#### Exercise goal:
Return exactly the lines below, starting with the one that has "Sequential compression and" and going on through the one that has "Tools and Technologies".

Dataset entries
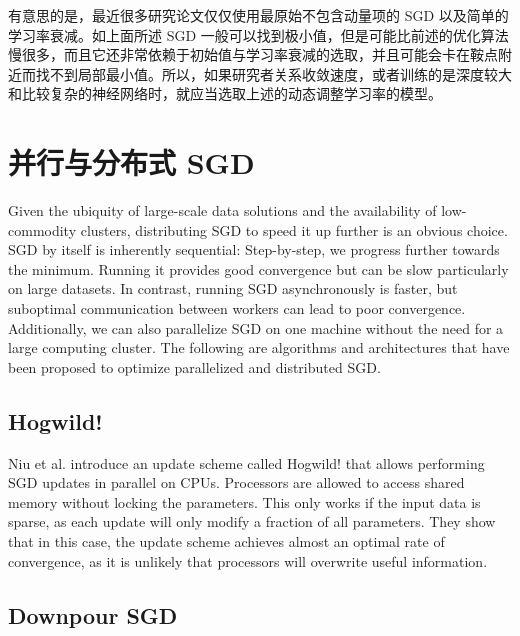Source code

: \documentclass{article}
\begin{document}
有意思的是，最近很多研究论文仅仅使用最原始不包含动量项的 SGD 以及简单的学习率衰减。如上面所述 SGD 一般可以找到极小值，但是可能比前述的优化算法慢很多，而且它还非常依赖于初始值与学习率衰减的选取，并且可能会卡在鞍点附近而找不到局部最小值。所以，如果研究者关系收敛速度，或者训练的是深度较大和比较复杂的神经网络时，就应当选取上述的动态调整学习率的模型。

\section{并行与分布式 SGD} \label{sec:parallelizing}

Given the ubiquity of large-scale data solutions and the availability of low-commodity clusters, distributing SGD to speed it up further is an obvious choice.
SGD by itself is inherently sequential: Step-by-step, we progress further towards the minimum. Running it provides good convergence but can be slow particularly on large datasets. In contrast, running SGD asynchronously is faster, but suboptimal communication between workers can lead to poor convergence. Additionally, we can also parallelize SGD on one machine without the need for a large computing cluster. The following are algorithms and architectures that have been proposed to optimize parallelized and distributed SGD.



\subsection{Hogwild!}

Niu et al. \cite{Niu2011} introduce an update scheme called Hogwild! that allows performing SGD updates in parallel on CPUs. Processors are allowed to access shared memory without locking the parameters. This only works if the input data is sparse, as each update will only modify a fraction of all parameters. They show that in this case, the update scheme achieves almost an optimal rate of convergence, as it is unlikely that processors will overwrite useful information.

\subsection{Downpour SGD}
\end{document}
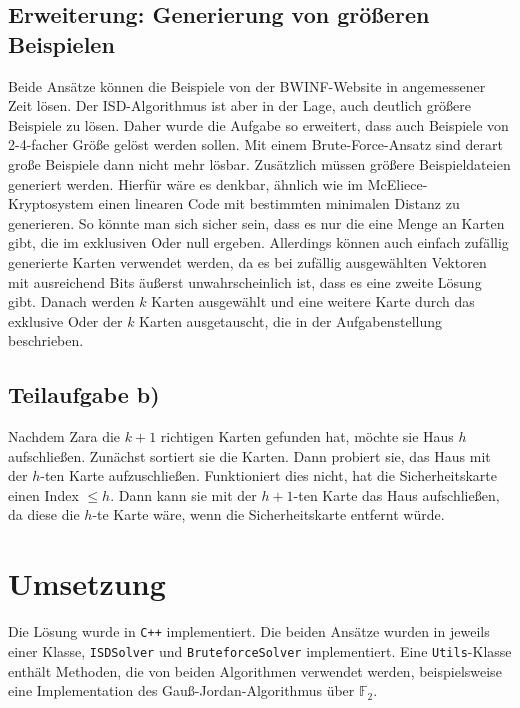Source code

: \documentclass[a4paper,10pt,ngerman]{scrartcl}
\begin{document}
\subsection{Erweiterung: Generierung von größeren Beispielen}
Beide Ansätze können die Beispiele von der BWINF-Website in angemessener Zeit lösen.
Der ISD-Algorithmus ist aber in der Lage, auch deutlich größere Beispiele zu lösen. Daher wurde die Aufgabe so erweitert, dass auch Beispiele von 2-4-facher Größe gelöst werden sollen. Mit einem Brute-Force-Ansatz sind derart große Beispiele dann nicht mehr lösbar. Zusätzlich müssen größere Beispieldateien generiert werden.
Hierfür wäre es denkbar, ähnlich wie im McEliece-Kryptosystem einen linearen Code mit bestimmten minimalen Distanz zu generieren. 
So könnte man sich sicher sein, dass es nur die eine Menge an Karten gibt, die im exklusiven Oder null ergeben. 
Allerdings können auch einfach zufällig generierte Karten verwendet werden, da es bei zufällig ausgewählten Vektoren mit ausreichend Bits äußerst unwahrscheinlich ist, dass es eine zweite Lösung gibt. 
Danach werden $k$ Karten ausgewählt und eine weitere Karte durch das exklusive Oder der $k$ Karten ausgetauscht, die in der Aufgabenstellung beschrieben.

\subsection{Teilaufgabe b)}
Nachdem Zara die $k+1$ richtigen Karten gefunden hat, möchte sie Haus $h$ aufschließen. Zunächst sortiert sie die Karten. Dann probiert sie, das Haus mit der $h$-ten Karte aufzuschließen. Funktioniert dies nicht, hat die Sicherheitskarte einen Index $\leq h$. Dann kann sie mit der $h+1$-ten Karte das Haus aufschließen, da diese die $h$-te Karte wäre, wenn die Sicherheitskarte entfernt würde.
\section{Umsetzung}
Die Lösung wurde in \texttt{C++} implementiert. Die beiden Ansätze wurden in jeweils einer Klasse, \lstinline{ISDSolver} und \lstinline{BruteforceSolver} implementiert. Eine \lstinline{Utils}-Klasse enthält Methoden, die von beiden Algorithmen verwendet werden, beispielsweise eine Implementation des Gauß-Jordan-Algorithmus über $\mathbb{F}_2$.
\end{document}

* * *

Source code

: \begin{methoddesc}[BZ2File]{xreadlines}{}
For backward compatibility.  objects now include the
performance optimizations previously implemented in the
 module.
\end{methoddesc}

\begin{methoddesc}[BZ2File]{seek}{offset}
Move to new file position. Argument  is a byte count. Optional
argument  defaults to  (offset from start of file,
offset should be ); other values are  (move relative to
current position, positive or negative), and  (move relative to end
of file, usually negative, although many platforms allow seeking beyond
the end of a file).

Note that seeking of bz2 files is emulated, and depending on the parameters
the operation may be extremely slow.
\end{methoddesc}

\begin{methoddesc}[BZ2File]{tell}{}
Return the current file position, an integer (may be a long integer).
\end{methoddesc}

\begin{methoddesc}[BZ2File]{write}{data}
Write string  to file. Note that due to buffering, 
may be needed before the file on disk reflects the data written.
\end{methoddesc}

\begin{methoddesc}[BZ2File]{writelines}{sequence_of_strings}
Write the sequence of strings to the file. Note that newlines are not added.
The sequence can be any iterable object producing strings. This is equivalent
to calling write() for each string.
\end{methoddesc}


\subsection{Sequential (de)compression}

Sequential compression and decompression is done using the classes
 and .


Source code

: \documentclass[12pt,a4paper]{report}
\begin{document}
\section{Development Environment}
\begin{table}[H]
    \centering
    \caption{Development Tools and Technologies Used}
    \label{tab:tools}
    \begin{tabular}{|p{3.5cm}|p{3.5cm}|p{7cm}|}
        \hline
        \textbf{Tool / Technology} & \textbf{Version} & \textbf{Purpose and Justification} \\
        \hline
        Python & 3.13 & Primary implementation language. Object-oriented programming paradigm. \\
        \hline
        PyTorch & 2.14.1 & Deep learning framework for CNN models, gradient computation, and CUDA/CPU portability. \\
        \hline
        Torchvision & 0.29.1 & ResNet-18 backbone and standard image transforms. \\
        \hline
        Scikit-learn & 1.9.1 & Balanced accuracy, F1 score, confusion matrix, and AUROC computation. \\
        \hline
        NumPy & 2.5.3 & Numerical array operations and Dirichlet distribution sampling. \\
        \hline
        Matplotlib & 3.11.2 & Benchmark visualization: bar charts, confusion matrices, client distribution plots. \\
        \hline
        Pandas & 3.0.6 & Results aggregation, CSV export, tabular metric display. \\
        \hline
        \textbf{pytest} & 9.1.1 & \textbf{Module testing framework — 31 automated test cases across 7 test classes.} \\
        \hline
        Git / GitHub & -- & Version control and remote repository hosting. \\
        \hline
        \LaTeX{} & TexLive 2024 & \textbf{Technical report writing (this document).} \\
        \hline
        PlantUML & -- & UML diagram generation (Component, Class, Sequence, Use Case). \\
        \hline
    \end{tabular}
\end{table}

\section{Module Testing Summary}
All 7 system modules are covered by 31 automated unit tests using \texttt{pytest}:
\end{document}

--

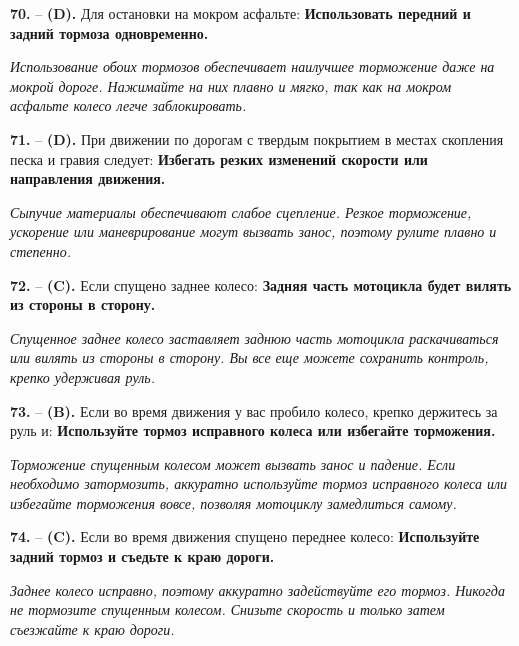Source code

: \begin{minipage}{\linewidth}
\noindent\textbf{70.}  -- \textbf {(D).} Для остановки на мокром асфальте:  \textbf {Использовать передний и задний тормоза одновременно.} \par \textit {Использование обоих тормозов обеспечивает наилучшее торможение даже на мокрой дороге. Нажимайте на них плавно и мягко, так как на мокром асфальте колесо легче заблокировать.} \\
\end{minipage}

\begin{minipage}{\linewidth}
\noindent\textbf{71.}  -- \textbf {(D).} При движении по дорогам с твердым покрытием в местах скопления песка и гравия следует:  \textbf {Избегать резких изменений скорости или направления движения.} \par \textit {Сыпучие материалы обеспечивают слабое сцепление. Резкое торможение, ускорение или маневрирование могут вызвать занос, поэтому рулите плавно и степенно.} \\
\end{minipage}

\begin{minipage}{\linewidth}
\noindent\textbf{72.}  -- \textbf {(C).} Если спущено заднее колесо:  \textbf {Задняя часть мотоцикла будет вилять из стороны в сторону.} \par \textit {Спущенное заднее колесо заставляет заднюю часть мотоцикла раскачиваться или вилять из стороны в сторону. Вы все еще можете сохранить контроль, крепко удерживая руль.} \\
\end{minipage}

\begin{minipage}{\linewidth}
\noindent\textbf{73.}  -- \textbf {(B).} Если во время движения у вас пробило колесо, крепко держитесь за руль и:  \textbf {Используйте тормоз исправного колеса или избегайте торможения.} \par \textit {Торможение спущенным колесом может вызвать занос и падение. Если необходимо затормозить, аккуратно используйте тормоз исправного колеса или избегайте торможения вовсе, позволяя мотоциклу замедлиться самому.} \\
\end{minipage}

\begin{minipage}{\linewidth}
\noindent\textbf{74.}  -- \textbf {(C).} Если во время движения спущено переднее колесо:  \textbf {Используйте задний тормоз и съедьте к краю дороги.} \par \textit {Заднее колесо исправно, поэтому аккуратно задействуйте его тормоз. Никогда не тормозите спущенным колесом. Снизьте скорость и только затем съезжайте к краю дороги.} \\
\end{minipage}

#### Solution for this task:
Sequential compression and decompression is done using the classes
 and .


Source code

: \documentclass[12pt,a4paper]{report}
\begin{document}
\section{Development Environment}
\begin{table}[H]
    \centering
    \caption{Development Tools and Technologies Used}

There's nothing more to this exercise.